高島裕『嬬問ひ』(2002年)
人が人生も半ばと感じるのは、幾つぐらいの時だろうか。
三十代半ばから後半といったところか。
初句から、まなざしが大きな動作でもって上へ向けられ、声調もきっぱりと、そしてぴたりと定型に収めてうたわれている。
力強く「よろこびとせむ」の意志が伝わってくる。
「私祭」とはなんだろう。
私を祭る。
私を祝するようで、しかし何やらこわい雰囲気のある造語である。
祭りというものの、賑やかさとともに、なにか常軌を逸したところ、狂気も思われるのだ。
もう一度歌を読めば、「よろこびとせむ」、よろこびとしよう、であって、必ずしも今よろこんでいる訳ではない。

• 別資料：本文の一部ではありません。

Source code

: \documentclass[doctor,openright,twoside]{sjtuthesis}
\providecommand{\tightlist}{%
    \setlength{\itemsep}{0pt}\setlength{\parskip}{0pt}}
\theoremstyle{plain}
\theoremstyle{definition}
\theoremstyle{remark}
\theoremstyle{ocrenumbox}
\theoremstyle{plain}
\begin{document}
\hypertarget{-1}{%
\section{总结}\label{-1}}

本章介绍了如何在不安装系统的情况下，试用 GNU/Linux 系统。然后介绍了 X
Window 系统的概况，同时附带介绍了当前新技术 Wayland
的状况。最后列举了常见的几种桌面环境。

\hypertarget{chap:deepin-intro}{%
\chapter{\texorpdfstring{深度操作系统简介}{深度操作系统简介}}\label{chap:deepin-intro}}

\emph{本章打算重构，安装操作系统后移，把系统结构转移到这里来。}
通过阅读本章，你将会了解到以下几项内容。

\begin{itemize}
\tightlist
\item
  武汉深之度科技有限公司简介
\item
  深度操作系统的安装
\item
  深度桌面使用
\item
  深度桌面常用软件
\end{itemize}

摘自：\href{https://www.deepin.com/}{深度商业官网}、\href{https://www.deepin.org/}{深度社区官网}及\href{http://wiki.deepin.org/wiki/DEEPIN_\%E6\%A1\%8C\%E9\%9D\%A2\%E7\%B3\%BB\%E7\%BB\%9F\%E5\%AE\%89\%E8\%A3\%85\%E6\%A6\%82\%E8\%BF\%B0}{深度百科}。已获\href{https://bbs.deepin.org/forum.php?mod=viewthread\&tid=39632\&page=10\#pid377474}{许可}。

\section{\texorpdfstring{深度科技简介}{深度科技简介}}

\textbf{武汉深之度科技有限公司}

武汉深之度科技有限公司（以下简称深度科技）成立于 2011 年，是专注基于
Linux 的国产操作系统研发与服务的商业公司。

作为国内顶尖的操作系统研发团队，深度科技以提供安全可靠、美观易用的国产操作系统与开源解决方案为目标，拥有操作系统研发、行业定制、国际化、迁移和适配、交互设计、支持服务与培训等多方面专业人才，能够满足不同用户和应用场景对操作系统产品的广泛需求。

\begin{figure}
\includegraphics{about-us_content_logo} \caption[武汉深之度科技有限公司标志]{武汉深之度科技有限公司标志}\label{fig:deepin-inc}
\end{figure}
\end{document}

「私祭」の語を目にしてしまえば、いっそう「よろこびとせむ」に含まれたただならぬものを感じざるを得なくなってくる。
かんと晴れたしずかな夏空から、「私祭」への運びが見事で、なお若い意志の力を生に振り向けようとしつつ、それが澄んだままに落ち着かず、訳のわからぬエネルギーを秘めた、生きるおどろへなだれこんでいく感じが伝わってくる。
人生半ばならではの、生の混沌、そのかなしみが鋭く、重い。